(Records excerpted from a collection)

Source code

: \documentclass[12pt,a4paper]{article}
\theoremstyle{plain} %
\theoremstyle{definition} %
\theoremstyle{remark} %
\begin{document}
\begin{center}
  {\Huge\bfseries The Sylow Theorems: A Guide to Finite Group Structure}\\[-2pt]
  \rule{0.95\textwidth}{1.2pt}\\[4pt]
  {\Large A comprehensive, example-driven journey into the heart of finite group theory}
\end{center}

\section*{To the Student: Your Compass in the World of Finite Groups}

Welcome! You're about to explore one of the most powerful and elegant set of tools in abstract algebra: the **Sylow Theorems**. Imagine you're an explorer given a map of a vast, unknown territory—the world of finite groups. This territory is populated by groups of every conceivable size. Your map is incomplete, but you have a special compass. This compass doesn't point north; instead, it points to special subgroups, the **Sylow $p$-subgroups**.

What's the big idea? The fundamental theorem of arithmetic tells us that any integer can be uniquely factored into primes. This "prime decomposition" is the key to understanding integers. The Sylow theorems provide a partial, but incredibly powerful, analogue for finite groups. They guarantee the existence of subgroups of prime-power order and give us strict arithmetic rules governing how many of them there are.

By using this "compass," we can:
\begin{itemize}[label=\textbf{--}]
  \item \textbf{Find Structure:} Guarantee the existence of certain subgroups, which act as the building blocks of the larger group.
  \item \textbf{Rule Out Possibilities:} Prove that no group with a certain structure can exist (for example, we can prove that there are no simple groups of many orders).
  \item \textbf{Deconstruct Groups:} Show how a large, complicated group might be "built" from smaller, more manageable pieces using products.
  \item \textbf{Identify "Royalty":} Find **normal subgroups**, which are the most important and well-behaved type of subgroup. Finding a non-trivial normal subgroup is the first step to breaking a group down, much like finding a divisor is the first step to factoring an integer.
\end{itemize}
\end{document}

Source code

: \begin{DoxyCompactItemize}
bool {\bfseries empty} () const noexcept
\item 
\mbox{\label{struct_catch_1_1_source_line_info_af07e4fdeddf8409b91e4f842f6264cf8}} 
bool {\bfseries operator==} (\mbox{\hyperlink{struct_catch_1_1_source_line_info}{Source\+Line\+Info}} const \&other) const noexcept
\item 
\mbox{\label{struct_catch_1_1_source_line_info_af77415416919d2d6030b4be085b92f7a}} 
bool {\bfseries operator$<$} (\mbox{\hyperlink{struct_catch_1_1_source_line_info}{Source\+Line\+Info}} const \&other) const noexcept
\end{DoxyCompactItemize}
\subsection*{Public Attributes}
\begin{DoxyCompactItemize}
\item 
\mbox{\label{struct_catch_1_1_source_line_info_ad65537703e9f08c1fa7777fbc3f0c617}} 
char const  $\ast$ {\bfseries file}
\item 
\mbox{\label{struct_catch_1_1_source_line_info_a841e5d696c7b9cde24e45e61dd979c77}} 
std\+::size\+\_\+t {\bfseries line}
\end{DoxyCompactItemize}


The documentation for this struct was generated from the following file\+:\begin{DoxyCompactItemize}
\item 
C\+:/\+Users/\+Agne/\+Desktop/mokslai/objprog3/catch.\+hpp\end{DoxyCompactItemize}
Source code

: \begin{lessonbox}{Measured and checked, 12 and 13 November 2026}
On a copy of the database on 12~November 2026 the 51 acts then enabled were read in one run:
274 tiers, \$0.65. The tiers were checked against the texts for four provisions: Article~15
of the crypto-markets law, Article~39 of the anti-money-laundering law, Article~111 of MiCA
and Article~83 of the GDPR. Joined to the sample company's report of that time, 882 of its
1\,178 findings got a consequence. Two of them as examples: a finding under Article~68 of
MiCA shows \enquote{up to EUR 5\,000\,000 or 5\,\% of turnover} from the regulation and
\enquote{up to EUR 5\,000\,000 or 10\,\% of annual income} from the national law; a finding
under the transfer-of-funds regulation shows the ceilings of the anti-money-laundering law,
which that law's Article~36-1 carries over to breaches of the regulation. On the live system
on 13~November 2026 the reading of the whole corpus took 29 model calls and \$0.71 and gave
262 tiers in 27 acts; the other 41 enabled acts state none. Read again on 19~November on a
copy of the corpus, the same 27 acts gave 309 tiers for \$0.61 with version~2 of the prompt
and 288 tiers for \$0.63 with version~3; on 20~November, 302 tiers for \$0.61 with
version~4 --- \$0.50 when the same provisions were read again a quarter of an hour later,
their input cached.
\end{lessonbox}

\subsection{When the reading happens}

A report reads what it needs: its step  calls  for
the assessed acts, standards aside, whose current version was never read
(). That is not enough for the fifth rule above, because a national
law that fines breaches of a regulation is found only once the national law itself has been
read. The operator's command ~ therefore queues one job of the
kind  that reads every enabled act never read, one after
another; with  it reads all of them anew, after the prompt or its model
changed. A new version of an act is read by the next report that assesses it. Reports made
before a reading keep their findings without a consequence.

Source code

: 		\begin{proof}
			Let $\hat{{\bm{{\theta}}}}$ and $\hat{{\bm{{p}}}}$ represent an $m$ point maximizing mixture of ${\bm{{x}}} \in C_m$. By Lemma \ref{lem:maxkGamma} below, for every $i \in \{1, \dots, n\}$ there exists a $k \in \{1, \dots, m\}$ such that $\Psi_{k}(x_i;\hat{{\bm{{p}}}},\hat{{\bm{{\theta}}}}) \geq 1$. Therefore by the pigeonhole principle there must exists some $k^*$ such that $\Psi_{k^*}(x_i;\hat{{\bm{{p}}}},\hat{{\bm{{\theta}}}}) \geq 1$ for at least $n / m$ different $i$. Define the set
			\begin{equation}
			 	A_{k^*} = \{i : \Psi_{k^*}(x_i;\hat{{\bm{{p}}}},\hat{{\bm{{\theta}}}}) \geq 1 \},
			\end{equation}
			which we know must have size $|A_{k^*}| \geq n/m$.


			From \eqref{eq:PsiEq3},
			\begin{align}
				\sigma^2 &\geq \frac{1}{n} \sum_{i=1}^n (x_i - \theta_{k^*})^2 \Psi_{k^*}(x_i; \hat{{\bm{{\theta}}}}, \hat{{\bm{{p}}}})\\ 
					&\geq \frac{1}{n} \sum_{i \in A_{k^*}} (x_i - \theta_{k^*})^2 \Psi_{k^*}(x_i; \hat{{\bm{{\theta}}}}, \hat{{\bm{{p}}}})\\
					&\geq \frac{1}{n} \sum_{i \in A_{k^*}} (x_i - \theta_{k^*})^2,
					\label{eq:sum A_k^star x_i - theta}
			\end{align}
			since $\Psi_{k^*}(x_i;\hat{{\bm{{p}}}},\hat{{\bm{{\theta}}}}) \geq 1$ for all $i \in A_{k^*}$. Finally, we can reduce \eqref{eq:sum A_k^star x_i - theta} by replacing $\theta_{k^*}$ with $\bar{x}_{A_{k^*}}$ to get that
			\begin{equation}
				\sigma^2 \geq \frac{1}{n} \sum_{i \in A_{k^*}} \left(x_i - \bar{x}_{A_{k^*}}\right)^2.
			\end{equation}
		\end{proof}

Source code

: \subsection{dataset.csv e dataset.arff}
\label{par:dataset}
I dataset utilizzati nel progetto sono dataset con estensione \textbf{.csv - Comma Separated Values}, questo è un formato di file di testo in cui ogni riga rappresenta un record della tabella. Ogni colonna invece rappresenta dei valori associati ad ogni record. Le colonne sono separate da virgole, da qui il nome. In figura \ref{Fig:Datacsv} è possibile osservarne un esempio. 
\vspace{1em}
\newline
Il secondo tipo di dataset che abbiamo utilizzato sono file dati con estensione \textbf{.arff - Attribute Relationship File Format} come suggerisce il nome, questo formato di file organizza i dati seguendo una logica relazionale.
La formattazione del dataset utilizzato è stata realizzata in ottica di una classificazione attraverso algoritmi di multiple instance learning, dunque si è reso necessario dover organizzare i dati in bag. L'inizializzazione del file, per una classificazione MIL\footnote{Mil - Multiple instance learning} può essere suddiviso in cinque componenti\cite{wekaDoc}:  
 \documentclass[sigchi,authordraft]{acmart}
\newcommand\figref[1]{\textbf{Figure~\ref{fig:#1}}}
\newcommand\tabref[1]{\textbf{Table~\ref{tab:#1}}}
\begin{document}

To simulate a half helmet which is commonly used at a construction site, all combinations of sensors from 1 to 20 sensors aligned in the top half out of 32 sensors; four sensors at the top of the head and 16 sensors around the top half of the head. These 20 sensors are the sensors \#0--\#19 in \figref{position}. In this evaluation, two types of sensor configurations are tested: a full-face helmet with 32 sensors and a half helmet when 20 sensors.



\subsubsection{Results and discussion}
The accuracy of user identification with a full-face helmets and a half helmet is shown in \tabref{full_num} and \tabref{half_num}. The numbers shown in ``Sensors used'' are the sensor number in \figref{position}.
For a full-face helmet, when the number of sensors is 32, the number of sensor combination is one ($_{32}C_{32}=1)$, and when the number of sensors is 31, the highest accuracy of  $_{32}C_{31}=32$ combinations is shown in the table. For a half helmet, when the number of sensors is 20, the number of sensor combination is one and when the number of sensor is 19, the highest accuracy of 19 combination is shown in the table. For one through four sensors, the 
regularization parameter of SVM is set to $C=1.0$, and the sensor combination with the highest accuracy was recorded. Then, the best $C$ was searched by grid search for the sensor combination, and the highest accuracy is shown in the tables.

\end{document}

--- WHAT YOU WILL DO ---
Print again the lines of the entries above that fall between the line holding "and checked, 12" and the line holding "the regulation and", inclusive, exactly as they stand.

--- FINISHED TASK ---
: \begin{lessonbox}{Measured and checked, 12 and 13 November 2026}
On a copy of the database on 12~November 2026 the 51 acts then enabled were read in one run:
274 tiers, \$0.65. The tiers were checked against the texts for four provisions: Article~15
of the crypto-markets law, Article~39 of the anti-money-laundering law, Article~111 of MiCA
and Article~83 of the GDPR. Joined to the sample company's report of that time, 882 of its
1\,178 findings got a consequence. Two of them as examples: a finding under Article~68 of
MiCA shows \enquote{up to EUR 5\,000\,000 or 5\,\% of turnover} from the regulation and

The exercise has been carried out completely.